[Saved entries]
┄┄┄┄┄┄
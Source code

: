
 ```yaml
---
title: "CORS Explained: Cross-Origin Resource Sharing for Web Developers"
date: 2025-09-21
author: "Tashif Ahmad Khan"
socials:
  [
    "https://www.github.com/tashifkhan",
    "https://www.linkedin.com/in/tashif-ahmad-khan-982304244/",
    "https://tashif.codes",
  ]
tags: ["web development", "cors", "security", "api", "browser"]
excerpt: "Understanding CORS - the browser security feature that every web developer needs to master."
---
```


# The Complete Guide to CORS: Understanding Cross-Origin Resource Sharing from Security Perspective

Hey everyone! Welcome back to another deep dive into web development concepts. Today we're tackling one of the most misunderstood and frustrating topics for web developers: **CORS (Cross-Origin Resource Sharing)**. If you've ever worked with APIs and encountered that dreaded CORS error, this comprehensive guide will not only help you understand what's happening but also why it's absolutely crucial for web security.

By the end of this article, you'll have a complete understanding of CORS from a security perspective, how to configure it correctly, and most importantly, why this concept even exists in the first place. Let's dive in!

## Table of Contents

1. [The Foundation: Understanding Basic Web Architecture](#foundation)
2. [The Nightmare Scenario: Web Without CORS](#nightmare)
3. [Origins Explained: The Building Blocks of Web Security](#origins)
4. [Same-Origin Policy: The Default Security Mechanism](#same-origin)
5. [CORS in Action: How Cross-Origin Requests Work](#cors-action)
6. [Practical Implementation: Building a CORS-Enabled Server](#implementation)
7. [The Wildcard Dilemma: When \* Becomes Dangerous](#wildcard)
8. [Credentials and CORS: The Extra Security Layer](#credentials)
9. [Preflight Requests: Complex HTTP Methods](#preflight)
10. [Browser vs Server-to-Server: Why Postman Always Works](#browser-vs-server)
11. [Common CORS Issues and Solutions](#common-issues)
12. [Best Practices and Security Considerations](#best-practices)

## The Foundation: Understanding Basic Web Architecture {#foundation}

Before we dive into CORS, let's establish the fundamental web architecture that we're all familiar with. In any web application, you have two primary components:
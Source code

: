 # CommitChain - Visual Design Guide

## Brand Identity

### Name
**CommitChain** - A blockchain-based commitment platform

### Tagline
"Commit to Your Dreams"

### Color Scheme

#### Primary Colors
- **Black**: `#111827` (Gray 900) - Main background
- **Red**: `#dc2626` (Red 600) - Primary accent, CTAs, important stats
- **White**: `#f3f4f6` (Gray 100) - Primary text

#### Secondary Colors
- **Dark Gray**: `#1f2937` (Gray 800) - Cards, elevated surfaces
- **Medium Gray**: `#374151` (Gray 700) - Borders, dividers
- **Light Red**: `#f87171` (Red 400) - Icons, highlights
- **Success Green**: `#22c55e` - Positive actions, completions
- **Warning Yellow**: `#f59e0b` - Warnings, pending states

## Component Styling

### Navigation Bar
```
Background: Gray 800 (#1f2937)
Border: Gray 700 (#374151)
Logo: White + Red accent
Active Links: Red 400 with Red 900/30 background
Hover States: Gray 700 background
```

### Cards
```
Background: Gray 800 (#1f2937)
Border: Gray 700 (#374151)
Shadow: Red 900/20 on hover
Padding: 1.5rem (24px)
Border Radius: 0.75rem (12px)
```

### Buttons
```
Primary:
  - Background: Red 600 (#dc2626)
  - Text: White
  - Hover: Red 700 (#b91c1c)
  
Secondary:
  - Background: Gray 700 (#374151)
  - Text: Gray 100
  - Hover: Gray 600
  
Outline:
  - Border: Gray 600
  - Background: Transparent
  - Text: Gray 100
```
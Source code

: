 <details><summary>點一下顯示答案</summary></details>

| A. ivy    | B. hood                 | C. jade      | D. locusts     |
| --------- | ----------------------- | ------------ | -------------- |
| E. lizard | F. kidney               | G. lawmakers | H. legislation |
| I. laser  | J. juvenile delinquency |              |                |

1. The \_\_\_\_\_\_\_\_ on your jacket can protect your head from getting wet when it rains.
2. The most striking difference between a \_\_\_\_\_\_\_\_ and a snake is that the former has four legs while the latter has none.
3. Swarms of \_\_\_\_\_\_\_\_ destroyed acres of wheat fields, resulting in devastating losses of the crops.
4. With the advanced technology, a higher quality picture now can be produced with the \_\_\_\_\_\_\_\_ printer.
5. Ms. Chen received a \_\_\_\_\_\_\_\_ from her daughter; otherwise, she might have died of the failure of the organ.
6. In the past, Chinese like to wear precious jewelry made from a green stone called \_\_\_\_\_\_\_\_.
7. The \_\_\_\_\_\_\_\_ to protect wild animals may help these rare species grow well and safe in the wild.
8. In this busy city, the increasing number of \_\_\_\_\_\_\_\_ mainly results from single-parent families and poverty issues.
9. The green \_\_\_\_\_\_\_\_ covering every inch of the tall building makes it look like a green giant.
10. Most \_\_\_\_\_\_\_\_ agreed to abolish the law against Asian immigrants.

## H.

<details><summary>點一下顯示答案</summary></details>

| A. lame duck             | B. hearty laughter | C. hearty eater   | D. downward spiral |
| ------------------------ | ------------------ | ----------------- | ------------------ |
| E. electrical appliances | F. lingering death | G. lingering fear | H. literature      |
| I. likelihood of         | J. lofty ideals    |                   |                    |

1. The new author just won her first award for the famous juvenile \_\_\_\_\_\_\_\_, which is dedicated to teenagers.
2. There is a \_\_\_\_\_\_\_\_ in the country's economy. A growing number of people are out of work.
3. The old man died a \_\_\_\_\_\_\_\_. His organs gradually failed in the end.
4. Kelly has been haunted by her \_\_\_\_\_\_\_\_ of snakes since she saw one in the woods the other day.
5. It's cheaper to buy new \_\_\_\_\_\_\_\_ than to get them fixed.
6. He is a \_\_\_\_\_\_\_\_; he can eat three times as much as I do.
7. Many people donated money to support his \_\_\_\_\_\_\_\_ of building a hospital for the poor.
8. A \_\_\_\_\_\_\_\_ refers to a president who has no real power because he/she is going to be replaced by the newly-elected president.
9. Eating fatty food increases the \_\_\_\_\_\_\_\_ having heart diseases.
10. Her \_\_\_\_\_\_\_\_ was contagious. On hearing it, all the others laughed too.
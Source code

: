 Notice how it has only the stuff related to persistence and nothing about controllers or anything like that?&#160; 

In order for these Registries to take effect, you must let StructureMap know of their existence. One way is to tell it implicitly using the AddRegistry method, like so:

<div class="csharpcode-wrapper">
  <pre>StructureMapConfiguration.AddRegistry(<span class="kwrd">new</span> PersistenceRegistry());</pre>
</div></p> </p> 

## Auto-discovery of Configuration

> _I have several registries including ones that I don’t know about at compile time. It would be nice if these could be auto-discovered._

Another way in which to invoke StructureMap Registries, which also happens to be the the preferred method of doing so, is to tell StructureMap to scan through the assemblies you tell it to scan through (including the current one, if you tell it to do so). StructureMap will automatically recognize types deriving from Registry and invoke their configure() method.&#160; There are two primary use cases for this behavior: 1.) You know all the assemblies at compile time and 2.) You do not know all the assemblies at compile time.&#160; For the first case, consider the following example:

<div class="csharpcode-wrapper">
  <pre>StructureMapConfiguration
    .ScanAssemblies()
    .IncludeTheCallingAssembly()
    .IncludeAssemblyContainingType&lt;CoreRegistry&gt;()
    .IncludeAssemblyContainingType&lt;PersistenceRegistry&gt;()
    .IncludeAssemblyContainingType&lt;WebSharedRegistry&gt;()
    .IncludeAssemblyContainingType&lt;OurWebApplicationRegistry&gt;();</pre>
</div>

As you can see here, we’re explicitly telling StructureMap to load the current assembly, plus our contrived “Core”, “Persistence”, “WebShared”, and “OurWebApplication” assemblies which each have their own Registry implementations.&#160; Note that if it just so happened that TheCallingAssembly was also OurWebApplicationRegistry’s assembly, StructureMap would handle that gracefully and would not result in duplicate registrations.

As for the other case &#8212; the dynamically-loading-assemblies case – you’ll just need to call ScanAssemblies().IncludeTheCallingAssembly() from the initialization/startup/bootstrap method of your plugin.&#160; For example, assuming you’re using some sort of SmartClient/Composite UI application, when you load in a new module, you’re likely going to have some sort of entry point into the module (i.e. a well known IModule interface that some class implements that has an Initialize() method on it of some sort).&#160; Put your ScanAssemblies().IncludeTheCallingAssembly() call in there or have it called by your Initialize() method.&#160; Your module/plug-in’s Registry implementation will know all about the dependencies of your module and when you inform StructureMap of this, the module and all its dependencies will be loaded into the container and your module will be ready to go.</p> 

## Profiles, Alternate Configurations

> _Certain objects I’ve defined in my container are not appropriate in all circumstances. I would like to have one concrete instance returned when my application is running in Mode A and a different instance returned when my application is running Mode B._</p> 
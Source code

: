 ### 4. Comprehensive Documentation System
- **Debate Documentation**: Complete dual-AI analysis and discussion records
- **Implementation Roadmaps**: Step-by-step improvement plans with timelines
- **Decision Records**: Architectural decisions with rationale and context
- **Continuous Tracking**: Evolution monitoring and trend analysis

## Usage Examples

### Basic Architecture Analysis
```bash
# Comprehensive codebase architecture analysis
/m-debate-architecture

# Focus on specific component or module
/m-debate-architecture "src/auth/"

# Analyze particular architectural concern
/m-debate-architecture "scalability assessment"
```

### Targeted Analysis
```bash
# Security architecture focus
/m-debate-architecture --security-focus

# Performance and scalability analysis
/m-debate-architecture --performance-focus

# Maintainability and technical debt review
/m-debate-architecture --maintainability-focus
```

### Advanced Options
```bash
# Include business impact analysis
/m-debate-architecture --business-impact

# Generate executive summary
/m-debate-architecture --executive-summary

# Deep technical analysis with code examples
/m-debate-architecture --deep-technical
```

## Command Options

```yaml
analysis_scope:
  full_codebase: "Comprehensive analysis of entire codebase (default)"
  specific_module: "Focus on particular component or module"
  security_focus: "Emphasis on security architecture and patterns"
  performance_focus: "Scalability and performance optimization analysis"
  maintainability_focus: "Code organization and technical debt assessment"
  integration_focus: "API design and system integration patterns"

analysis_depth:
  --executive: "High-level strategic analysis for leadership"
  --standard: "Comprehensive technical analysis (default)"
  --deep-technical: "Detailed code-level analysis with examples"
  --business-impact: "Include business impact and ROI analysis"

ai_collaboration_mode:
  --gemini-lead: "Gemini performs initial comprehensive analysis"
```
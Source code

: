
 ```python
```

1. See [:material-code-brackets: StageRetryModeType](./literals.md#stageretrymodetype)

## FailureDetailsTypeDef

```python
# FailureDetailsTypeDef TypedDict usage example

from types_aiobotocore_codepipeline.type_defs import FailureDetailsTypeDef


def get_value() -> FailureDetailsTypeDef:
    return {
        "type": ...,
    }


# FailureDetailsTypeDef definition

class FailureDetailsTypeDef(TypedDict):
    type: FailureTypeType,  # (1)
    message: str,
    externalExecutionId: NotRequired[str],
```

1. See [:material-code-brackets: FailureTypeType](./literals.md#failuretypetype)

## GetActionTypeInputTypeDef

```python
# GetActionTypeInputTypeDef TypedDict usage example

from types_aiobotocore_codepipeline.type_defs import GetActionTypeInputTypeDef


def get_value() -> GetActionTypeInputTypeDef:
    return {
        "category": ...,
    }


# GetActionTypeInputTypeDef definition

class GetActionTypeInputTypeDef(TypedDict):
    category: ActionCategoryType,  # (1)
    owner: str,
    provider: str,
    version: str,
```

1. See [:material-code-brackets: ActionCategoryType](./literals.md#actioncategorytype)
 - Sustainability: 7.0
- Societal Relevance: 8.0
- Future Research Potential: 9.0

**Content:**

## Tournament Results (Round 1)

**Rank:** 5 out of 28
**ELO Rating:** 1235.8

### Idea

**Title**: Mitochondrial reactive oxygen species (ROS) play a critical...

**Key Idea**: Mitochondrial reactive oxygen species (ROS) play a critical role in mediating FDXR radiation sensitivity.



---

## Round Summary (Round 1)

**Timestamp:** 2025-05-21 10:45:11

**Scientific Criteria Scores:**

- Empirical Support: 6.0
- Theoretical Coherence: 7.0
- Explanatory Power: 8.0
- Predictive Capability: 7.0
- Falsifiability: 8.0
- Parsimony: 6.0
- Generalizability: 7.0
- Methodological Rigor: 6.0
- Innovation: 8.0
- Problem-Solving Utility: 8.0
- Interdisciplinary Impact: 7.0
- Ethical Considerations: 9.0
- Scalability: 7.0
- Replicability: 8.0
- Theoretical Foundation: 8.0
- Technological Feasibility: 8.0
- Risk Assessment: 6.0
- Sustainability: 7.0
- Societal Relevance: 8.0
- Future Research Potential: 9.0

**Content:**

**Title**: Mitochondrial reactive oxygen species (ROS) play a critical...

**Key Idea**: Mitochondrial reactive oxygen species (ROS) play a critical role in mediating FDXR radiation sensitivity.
┄┄┄┄┄┄
# Exercise goal
Where a line of the records has the string "Sustainability", copy that line.

# Finished exercise
 - Sustainability: 7.0
- Sustainability: 7.0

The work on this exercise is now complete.